Pangolin trafficking continues to occur with reports of seizures surfacing on a frequent basis since the beginning of 2021. In January, Nigeria Customs Service intercepted pangolin scales weighing 8,800kg heading for Haiphong, Vietnam. Recently, forest officials recovered a pangolin and its pup from traffickers in the Mumbai-Goa highway in western India while 4 kg of pangolin scales were confiscated from smugglers in West Bengal in the eastern part of the country. These events bear proof of the fact that pangolin trafficking continues unabated even after the world suffered such a lethal pandemic. 

Not all news is bad, however. Pangolin conservation success stories are also widespread. India is taking stern actions to protect the pangolins in the country. On February 14, 2020, in a joint effort, the forest department of the Indian state of Madhya Pradesh state and the Wildlife Conservation Trust, an NGO working in the field of wildlife conservation in the country, radio-tagged two Indian pangolins for the first time. It would help them study the ecology of the species and devise future conservation plans to save it. India also managed to crack down on pangolin poaching in several instances and an Indian female officer, Sasmita Lanka, received the United Nation's Asia Environmental Enforcement Award for her exceptional work in busting pangolin smuggling rackets.
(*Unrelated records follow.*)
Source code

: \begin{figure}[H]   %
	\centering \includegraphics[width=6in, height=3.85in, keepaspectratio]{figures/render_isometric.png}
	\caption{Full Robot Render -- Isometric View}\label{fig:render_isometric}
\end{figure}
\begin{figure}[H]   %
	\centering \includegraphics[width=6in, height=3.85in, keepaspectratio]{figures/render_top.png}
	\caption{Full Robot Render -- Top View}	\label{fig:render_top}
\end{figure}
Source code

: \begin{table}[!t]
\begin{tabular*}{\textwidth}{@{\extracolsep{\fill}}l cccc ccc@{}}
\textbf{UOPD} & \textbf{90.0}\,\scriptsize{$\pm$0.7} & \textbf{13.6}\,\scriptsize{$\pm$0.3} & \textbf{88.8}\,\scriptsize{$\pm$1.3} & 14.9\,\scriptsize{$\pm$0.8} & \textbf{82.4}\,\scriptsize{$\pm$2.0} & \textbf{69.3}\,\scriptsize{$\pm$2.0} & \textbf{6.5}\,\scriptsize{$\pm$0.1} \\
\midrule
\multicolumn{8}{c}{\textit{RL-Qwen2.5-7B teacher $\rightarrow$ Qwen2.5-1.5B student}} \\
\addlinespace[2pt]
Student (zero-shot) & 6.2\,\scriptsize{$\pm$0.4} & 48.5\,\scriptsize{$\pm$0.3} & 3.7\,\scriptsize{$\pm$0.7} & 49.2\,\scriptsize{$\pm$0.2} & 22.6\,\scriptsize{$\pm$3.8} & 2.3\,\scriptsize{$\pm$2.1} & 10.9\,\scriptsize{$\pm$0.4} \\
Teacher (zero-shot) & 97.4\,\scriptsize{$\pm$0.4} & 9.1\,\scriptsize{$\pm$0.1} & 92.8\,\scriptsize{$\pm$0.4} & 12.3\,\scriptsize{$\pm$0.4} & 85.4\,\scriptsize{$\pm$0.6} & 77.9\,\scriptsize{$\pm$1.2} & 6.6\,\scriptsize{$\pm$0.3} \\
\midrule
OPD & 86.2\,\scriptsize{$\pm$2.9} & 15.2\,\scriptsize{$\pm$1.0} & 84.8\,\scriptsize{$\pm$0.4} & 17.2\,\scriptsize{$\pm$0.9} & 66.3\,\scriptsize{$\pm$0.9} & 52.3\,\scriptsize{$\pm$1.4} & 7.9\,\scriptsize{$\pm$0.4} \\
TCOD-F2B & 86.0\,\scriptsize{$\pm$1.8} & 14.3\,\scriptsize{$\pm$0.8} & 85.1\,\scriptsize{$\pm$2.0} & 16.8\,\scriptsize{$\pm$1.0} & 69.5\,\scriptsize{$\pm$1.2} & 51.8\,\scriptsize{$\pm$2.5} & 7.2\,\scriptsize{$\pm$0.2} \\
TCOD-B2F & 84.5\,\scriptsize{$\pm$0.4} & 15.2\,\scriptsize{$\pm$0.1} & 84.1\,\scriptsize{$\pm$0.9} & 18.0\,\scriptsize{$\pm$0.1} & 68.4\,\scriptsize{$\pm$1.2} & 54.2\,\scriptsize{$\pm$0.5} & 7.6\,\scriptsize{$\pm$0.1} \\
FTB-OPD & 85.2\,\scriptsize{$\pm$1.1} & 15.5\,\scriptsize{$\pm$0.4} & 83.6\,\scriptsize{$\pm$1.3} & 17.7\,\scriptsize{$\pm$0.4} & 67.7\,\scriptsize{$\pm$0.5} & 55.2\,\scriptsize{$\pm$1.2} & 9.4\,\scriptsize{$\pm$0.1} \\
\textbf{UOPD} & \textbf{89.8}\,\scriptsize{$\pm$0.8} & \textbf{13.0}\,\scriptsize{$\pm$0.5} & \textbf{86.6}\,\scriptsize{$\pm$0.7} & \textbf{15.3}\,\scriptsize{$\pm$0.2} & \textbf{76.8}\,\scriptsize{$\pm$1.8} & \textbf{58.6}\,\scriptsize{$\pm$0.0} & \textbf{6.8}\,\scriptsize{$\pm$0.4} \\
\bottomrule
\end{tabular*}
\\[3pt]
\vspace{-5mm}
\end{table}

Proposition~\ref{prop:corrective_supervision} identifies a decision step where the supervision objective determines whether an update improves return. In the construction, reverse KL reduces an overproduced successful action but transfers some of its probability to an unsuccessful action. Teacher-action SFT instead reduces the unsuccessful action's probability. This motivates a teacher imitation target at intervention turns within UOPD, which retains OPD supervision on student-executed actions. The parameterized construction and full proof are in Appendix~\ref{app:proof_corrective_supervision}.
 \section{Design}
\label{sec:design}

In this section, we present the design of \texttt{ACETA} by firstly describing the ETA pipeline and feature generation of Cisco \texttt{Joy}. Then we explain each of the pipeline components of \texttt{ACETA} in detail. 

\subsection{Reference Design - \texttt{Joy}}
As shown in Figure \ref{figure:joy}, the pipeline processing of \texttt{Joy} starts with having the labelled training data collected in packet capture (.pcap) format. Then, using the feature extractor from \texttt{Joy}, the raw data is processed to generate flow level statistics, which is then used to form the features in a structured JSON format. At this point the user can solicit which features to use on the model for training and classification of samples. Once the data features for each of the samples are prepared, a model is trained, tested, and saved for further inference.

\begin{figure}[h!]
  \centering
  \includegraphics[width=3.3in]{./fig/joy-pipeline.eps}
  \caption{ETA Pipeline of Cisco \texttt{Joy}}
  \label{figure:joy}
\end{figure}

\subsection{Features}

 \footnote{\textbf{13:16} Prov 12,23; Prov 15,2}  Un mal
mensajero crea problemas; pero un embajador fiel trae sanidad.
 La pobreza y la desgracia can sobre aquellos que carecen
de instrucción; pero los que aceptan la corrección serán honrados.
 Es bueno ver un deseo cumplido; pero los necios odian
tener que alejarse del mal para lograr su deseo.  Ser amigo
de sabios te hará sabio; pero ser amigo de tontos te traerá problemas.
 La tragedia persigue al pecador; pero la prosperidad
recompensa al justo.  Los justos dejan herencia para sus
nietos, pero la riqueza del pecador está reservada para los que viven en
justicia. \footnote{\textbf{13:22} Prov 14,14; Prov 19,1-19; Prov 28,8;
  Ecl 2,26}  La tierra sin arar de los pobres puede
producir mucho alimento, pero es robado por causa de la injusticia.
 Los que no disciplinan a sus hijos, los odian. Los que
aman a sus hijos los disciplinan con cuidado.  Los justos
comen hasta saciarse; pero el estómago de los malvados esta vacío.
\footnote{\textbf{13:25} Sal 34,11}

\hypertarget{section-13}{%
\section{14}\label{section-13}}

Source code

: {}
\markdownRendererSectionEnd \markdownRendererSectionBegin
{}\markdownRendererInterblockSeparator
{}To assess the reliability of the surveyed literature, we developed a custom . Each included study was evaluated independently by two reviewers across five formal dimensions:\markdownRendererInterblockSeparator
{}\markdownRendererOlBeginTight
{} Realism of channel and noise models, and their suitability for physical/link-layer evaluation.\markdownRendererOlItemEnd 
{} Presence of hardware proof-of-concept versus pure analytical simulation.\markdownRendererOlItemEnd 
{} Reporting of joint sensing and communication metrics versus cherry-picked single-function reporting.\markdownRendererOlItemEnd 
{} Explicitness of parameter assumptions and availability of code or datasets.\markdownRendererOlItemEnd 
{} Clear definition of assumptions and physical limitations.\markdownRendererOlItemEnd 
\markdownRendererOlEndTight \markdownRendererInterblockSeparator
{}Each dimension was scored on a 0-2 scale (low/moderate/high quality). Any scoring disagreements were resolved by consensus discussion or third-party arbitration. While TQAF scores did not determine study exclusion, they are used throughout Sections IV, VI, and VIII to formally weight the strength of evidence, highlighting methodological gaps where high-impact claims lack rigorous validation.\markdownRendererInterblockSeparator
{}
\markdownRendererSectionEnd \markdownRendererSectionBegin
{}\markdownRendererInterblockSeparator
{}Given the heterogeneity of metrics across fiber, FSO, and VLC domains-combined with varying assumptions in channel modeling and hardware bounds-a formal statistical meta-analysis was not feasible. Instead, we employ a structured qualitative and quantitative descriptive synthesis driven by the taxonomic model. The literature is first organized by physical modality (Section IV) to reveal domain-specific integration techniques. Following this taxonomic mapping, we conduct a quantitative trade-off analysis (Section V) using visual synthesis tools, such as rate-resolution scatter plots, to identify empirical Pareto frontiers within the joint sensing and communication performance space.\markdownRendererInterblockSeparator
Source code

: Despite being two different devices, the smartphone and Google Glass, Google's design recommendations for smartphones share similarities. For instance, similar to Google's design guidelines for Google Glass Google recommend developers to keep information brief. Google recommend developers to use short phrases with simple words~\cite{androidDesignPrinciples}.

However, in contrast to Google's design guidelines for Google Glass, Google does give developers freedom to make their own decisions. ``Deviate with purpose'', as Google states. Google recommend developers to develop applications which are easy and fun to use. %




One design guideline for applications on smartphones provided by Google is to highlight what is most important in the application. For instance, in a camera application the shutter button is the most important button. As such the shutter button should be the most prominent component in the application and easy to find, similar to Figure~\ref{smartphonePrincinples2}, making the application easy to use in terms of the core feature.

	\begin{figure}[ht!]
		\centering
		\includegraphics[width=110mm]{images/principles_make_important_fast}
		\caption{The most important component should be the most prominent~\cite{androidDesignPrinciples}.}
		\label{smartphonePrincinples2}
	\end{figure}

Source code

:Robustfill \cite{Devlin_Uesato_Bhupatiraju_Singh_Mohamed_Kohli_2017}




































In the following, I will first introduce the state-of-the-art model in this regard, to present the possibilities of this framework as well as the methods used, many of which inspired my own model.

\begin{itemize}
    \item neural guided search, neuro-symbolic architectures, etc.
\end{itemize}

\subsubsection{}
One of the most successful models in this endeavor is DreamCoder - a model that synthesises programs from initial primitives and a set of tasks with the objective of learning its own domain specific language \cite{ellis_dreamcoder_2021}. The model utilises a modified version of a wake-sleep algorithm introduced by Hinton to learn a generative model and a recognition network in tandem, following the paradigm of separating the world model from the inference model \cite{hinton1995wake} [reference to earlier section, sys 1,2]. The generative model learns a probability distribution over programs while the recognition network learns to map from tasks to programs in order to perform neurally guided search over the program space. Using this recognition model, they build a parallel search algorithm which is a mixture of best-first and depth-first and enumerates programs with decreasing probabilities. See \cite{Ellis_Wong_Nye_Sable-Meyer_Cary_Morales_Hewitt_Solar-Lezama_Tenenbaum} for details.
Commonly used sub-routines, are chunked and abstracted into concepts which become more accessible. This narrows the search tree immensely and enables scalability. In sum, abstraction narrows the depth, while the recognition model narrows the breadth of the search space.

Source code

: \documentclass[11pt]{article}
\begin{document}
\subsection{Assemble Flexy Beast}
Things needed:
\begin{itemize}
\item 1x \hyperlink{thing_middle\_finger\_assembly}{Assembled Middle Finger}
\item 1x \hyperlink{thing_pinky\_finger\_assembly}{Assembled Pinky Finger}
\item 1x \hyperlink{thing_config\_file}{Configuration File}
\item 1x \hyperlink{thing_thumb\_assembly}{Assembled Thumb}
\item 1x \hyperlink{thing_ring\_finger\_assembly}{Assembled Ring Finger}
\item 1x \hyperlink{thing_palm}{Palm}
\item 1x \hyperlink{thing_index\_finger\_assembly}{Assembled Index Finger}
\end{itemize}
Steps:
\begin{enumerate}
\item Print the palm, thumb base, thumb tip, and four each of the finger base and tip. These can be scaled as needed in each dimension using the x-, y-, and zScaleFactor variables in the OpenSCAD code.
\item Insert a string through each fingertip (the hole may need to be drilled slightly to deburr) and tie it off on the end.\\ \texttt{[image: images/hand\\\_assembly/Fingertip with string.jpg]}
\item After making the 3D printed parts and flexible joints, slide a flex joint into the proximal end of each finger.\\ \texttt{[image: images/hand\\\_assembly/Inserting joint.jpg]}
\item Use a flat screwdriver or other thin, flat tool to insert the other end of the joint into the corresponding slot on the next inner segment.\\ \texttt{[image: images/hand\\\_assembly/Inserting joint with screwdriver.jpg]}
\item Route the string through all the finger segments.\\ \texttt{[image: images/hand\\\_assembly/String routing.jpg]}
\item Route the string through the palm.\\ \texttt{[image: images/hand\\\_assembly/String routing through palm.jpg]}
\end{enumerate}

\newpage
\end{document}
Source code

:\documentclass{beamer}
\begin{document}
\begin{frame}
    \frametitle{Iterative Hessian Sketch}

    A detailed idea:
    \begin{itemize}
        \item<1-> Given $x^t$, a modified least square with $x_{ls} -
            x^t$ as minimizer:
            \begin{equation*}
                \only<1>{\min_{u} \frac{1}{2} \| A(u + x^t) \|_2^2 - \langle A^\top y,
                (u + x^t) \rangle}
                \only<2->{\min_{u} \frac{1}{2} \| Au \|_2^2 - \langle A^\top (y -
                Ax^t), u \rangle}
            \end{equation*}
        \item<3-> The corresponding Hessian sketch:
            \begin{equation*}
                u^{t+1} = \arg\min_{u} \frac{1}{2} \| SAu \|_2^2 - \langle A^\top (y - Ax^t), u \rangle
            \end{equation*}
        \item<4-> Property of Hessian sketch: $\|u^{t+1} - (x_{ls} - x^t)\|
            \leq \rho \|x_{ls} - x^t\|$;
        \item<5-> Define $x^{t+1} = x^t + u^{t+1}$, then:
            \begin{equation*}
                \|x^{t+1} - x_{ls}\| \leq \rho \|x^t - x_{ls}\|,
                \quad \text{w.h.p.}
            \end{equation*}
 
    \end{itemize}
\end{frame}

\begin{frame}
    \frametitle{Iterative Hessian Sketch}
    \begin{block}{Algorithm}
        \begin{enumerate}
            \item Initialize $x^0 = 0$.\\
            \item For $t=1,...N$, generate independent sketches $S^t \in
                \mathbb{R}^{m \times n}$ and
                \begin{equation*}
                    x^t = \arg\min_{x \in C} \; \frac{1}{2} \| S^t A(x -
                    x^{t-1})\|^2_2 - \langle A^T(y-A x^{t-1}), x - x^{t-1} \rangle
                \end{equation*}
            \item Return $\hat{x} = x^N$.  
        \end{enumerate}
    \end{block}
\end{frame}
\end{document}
In December 2020, a study published in the journal Global Ecology and Conservation gave new hope to pangolin conservationists. The Philippine pangolins believed to be almost extinct were spotted in 17 of the 24 municipalities in Palawan, the Philippine island province that is the only known home to the species in the world. The discovery suggested that there was still time to save the species.

Conservation activities in Africa are also giving new life to the continent's pangolins. For example, local conservationists in South Africa’s KwaZulu-Natal province have helped reintroduce the Temminck’s pangolin in the province decades after its local extinction from the area. 

The pandemic has also forced governments and policymakers previously ignorant towards pangolins and other wildlife to take action to curb the illegal wildlife trade. 

In the end, experts agree that it is the demand for pangolin products that fuel the killing of these animals and must cease to exist to ensure a secure future for the pangolins.